### Data shown

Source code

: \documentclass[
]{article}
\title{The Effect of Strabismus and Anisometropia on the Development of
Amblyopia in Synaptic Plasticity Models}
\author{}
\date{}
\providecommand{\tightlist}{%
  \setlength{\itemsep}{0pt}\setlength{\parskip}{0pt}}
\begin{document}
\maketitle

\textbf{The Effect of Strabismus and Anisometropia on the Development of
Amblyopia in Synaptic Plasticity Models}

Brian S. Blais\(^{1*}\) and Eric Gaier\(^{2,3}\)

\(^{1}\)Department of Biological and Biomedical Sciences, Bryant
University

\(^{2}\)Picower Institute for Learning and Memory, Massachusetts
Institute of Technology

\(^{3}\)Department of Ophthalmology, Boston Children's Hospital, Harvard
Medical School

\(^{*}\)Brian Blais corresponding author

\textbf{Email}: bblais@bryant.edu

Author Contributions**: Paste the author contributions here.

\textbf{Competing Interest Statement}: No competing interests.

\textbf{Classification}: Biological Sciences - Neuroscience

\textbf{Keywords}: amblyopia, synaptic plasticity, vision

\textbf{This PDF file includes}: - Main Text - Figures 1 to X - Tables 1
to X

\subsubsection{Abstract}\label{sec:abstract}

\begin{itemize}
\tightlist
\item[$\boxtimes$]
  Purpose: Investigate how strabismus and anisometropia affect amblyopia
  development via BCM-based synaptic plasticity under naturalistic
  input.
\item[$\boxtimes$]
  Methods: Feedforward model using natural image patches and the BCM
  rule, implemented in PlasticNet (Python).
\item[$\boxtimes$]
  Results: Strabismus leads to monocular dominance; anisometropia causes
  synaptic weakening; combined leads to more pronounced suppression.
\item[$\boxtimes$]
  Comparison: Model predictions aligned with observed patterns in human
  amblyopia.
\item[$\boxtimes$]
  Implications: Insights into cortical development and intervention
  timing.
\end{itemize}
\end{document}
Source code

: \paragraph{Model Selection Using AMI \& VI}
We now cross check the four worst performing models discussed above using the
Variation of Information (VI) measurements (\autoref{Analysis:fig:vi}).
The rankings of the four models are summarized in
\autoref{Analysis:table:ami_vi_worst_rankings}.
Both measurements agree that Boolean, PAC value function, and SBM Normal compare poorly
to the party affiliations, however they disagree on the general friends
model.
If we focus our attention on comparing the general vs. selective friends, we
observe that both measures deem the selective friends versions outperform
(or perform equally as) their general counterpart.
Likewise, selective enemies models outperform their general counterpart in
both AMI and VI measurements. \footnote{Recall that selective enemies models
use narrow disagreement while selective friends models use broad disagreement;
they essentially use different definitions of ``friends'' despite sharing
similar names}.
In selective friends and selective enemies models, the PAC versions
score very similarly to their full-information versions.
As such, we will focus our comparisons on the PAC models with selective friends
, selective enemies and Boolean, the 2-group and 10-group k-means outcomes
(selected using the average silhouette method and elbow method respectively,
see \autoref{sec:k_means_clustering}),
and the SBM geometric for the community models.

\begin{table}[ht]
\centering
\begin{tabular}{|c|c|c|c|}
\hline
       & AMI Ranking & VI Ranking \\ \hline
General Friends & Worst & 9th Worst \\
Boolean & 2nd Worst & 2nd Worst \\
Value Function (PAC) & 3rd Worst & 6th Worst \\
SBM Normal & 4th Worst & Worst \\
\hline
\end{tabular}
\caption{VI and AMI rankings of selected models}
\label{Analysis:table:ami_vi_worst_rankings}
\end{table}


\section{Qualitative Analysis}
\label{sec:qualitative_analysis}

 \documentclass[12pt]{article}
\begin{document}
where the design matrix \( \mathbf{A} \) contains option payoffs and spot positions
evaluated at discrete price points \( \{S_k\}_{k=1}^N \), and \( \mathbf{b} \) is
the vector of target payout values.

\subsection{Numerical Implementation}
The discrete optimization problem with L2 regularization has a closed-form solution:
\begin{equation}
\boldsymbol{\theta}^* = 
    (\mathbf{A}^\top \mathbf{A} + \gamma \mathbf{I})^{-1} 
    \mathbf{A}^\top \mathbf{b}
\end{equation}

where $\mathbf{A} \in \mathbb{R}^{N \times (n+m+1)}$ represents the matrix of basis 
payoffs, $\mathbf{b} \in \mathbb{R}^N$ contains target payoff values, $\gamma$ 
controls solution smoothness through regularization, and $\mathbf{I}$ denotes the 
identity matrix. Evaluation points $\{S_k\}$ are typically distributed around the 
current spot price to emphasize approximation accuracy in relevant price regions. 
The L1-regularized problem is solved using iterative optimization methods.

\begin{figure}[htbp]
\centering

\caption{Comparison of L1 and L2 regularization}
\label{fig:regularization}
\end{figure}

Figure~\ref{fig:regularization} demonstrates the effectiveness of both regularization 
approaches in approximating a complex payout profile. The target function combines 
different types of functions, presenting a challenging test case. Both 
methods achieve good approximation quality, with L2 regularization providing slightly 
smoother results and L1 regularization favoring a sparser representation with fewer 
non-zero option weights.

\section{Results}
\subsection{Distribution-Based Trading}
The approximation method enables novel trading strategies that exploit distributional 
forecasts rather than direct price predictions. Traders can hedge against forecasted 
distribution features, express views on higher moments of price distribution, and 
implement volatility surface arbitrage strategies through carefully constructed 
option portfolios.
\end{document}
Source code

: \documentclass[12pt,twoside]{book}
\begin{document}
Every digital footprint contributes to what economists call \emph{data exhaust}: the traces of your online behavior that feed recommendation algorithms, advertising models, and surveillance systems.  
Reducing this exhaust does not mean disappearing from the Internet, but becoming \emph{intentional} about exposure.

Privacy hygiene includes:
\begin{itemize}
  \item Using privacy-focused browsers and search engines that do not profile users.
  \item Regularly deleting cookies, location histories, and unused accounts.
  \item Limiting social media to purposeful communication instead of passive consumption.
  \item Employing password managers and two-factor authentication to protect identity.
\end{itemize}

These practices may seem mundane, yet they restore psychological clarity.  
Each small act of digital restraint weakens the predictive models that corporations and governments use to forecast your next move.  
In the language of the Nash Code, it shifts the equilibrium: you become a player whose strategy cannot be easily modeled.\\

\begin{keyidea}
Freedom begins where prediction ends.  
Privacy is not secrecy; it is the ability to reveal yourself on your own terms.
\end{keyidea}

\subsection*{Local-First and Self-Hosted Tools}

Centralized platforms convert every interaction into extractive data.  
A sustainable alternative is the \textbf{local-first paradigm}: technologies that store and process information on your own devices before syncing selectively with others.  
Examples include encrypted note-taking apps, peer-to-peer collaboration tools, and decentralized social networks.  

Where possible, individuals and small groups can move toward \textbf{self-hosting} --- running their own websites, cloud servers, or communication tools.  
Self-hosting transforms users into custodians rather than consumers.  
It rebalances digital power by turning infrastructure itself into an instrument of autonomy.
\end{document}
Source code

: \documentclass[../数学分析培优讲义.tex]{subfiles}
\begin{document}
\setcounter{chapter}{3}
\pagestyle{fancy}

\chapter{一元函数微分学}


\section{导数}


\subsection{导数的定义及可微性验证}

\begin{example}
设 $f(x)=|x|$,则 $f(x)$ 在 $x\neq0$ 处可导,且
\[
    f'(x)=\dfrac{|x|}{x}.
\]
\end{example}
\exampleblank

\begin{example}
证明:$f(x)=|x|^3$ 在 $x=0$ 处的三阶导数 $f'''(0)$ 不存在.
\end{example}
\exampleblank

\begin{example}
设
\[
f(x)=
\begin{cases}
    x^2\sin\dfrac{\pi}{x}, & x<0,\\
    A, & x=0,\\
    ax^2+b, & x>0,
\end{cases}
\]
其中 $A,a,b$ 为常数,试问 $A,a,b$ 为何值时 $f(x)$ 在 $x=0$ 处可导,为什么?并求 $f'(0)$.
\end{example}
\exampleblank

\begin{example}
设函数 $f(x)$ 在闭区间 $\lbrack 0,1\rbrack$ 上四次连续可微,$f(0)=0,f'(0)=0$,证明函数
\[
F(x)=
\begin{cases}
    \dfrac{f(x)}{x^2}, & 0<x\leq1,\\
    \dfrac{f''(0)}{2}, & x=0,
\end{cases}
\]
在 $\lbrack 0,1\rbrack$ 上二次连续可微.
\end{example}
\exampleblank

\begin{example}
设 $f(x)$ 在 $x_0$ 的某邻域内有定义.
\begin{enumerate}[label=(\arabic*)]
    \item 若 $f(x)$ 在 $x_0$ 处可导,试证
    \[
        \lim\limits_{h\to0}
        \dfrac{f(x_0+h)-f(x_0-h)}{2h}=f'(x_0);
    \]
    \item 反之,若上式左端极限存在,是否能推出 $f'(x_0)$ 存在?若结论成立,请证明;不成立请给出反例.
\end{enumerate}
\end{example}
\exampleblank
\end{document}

######

● **Task statement**: Take the lines from the top of the data through the one that contains "Methods: Feedforward model" and copy them exactly, leaving out every line after it.

● **Expected answer**:
Source code

: \documentclass[
]{article}
\title{The Effect of Strabismus and Anisometropia on the Development of
Amblyopia in Synaptic Plasticity Models}
\author{}
\date{}
\providecommand{\tightlist}{%
  \setlength{\itemsep}{0pt}\setlength{\parskip}{0pt}}
\begin{document}
\maketitle

\textbf{The Effect of Strabismus and Anisometropia on the Development of
Amblyopia in Synaptic Plasticity Models}

Brian S. Blais\(^{1*}\) and Eric Gaier\(^{2,3}\)

\(^{1}\)Department of Biological and Biomedical Sciences, Bryant
University

\(^{2}\)Picower Institute for Learning and Memory, Massachusetts
Institute of Technology

\(^{3}\)Department of Ophthalmology, Boston Children's Hospital, Harvard
Medical School

\(^{*}\)Brian Blais corresponding author

\textbf{Email}: bblais@bryant.edu

Author Contributions**: Paste the author contributions here.

\textbf{Competing Interest Statement}: No competing interests.

\textbf{Classification}: Biological Sciences - Neuroscience

\textbf{Keywords}: amblyopia, synaptic plasticity, vision

\textbf{This PDF file includes}: - Main Text - Figures 1 to X - Tables 1
to X

\subsubsection{Abstract}\label{sec:abstract}

\begin{itemize}
\tightlist
\item[$\boxtimes$]
  Purpose: Investigate how strabismus and anisometropia affect amblyopia
  development via BCM-based synaptic plasticity under naturalistic
  input.
\item[$\boxtimes$]
  Methods: Feedforward model using natural image patches and the BCM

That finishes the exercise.